What you will do >>
Reproduce the entries below exactly, but only from the line containing "a+0:b+0 = a:b$." to the line containing "have additive inverses.", inclusive.

Stored data entries:
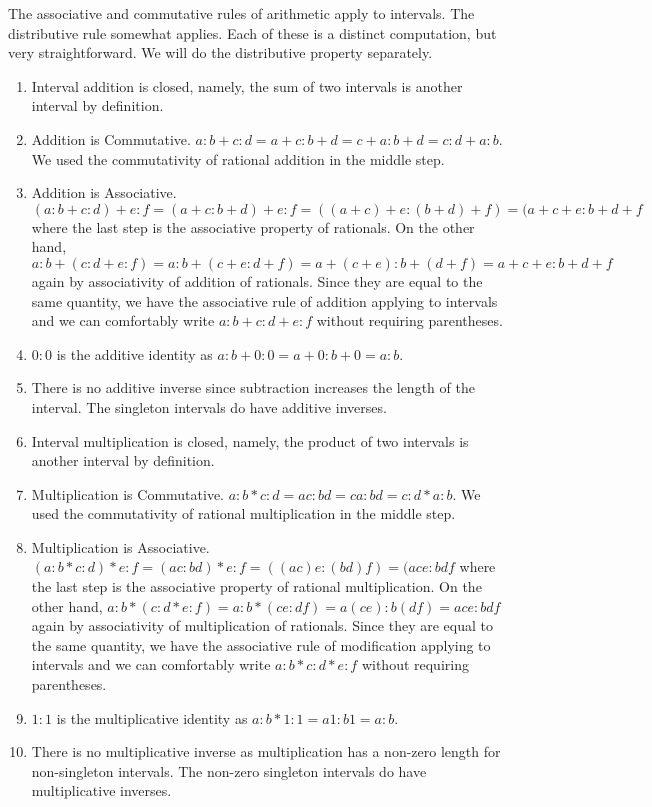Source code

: \documentclass[12pt]{article}
\theoremstyle{remark}
\begin{document}
The associative and commutative rules of arithmetic apply to intervals. The distributive rule somewhat applies. Each of these is a distinct computation, but very straightforward. We will do the distributive property separately. 

\begin{enumerate}
    \item Interval addition is closed, namely, the sum of two intervals is another interval by definition. 
    \item Addition is Commutative. $a:b + c:d= a+c : b+d = c+a:b+d = c:d + a:b$. We used the commutativity of rational addition in the middle step. 
    \item Addition is Associative. $(a:b + c:d) + e:f = (a+c:b+d)+e:f = ((a+c)+e:(b+d)+f) = (a+c+e:b+d+f$ where the last step is the associative property of rationals.  On the other hand, $a:b + (c:d+e:f) = a:b + (c+e:d+f) = a+(c+e):b+(d+f) = a+c+e:b+d+f$ again by associativity of addition of rationals. Since they are equal to the same quantity, we have the associative rule of addition applying to intervals and we can comfortably write $a:b + c:d + e:f$ without requiring parentheses. 
    \item $0:0$ is the additive identity as $a:b+0:0 = a+0:b+0 = a:b$. 
    \item There is no additive inverse since subtraction increases the length of the interval. The singleton intervals do have additive inverses. 
    \item Interval multiplication is closed, namely, the product of two intervals is another interval by definition. 
    \item Multiplication is Commutative. $a:b * c:d= ac : bd = ca:bd = c:d * a:b$. We used the commutativity of rational multiplication in the middle step. 
    \item Multiplication is Associative. $(a:b * c:d) * e:f = (ac:bd)*e:f = ((ac)e:(bd)f) = (ace:bdf$ where the last step is the associative property of rational multiplication.  On the other hand, $a:b * (c:d*e:f) = a:b * (ce:df) = a(ce):b(df) = ace:bdf$ again by associativity of multiplication of rationals. Since they are equal to the same quantity, we have the associative rule of modification applying to intervals and we can comfortably write $a:b * c:d * e:f$ without requiring parentheses.     
    \item $1:1$ is the multiplicative identity as $a:b*1:1 = a1:b1 = a:b$. 
    \item There is no multiplicative inverse as multiplication has a non-zero length for non-singleton intervals. The non-zero singleton intervals do have multiplicative inverses. 
\end{enumerate}
\end{document}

Reply >>
    \item $0:0$ is the additive identity as $a:b+0:0 = a+0:b+0 = a:b$. 
    \item There is no additive inverse since subtraction increases the length of the interval. The singleton intervals do have additive inverses. 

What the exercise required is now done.